Earlier this week, Congress passed a new set of sanctions against Russia. Included in the legislation was a provision that bars President Trump from easing the sanctions without the approval of Congress. Russia, unsurprisingly, isn’t happy, and they’ve announced retaliatory moves that are like those the Obama Administration took against Russia at the close of President Obama’s time in office.
A U.S. diplomatic compound has been ordered to be closed and the total number of U.S. diplomats has been ordered to go down to 455; before Obama left office, his administration closed a number of Russian diplomatic compounds and expelled dozens of Russian officials suspected of serving as intelligence agents.
The deadline for the new restrictions on U.S. diplomatic activity in Russia to be obeyed is September 1. It’s not immediately clear how many diplomats will even have to leave Russia, with the Associated Press reporting that “U.S. Embassy spokeswoman Maria Olson could not immediately say what kind of cut would have to be made to meet Russia’s new requirements.”

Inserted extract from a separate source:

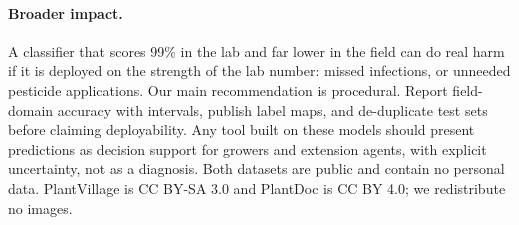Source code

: \paragraph{Broader impact.}
A classifier that scores 99\% in the lab and far lower in the field can do real harm if it is deployed on the strength of the lab number: missed infections, or unneeded pesticide applications. Our main recommendation is procedural. Report field-domain accuracy with intervals, publish label maps, and de-duplicate test sets before claiming deployability. Any tool built on these models should present predictions as decision support for growers and extension agents, with explicit uncertainty, not as a diagnosis. Both datasets are public and contain no personal data. PlantVillage is CC BY-SA 3.0 and PlantDoc is CC BY 4.0; we redistribute no images.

Olson added that “Ambassador John Tefft expressed his strong disappointment and protest” with the new restrictions.
How will Trump respond to all of this? It’s certainly not as though he’s tweeted in defense of the U.S. diplomats who Russia has expelled. Checking the president’s Twitter feed is a pretty surefire way to see what’s going on in his mind. His response is likely to be along the same lines as the way that he’s chosen to address the already standing sanctions against Russia, namely, through wavering between non-commitment and outright suckering up to the Kremlin.
Trump, apparently, hasn’t even signed the sanctions bill yet, but he’s not likely to necessarily go that far and not sign it. The sanctions are in retaliation against both Russia’s interference in the 2016 presidential election and against their 2014 invasion of the Ukraine’s Crimean Peninsula. The sanctions, which target “crucial sectors of the Russian economy, including weapons sales and energy exports,” were revised prior to passage in order to address concerns from U.S. energy companies about the impact on their own business activities. The sanctions were also revised so as to make it easier for “U.S. allies in Europe to get access to oil and gas resources outside of Russia.”
The sanctions — that Trump has yet to sign — target “alleged corrupt officials [and] human rights abusers,” in similar fashion to sanctions that the U.S. has enacted in the past. Such sanctions are at the center of one of the latest developments in the ongoing scandal over the Trump team’s ties to Russia, with a Kremlin-connected lawyer having met with the Trump team in 2016 to lobby for the removal of certain sanctions.
The Trump team has expressed a serious interest in seeing Russian sanctions lifted in the past, and it remains to be seen what they will do with these latest sanctions.